(Excerpts from a dataset)
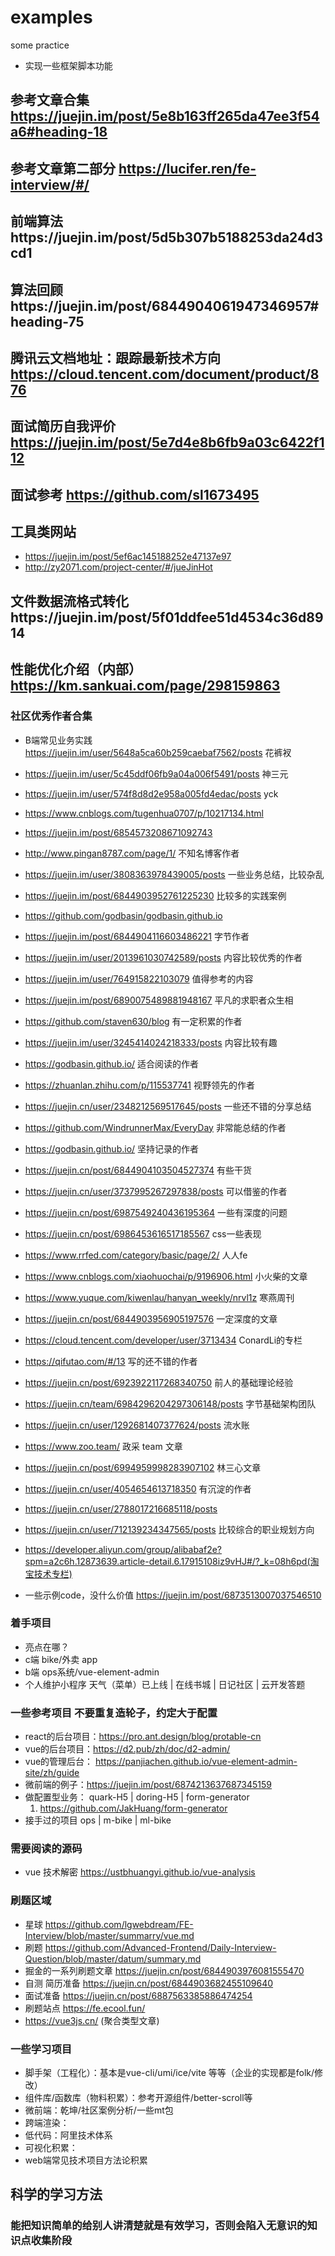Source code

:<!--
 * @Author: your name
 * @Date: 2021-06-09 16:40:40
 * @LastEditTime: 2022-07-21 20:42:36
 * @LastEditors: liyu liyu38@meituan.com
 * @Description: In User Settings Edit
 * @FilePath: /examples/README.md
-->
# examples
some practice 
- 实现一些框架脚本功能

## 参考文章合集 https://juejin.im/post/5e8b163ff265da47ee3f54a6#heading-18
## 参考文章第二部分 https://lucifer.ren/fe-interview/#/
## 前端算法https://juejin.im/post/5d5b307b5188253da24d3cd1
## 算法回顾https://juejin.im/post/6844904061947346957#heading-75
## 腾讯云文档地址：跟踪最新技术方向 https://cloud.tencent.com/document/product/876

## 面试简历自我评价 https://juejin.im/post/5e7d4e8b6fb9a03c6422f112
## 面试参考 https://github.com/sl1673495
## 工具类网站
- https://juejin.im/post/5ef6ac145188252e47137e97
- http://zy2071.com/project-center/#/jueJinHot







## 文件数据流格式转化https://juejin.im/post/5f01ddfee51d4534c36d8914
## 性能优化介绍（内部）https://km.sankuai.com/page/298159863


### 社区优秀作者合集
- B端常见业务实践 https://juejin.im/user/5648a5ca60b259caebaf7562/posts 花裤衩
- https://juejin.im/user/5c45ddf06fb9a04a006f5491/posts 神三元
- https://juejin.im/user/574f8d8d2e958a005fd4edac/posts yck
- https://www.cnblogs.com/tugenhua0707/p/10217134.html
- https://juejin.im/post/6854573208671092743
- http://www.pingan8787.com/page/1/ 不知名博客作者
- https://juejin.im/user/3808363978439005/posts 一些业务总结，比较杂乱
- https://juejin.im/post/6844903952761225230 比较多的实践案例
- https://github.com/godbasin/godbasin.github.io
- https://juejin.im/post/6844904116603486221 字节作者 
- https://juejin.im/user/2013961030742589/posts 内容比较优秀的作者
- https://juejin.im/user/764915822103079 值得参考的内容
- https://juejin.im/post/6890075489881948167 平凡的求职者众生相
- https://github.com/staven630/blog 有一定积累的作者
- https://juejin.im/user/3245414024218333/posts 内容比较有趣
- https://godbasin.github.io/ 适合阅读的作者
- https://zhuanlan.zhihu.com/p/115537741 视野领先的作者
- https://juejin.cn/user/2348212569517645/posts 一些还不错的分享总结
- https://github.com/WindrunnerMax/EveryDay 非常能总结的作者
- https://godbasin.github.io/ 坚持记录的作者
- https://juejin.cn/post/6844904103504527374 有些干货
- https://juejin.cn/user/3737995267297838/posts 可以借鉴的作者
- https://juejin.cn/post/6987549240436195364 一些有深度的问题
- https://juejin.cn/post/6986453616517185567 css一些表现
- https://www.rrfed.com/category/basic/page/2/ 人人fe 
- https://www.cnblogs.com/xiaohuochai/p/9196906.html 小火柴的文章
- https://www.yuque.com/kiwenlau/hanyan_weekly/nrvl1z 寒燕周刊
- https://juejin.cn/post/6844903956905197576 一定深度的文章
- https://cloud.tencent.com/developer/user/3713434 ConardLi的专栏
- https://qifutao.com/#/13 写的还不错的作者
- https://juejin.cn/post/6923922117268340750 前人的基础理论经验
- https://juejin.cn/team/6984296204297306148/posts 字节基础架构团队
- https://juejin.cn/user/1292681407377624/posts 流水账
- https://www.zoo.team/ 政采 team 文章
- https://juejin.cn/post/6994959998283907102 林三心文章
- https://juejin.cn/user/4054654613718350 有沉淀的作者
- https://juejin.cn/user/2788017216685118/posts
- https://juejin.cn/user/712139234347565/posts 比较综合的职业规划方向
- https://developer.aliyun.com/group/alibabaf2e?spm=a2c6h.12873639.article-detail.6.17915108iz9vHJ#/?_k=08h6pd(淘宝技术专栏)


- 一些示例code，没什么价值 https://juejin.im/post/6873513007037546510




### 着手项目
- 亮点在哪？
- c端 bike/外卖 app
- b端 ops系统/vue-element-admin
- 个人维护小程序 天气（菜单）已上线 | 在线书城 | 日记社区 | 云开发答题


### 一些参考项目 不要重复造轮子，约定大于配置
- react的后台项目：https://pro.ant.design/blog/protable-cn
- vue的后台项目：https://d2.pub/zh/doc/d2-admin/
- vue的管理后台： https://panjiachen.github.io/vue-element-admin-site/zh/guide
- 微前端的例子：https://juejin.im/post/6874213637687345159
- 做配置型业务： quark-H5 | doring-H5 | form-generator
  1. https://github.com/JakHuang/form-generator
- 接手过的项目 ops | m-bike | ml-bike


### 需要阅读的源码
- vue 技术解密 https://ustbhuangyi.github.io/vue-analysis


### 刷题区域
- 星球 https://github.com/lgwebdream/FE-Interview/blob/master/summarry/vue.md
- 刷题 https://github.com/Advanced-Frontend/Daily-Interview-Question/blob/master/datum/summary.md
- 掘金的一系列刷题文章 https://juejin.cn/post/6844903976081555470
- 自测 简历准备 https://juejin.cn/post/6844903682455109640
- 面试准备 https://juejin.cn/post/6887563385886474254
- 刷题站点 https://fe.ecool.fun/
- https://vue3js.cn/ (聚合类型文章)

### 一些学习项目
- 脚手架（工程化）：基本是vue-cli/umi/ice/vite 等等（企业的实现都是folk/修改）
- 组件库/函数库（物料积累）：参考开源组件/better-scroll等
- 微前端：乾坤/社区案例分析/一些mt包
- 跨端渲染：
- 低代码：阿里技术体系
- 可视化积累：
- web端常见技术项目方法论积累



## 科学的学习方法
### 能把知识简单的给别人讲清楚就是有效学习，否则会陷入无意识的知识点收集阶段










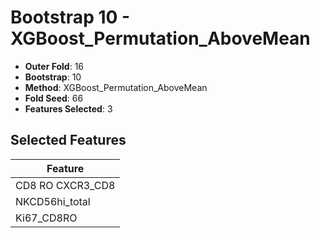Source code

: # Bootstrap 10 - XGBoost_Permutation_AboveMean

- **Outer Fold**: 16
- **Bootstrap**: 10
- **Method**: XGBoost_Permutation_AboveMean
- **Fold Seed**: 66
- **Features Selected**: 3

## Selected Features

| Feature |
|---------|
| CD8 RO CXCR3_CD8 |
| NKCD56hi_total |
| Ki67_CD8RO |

▶ [Work instruction]: Your answer should be the lines of the records that include the word "Features".

▶ [Task output]:
- **Features Selected**: 3
## Selected Features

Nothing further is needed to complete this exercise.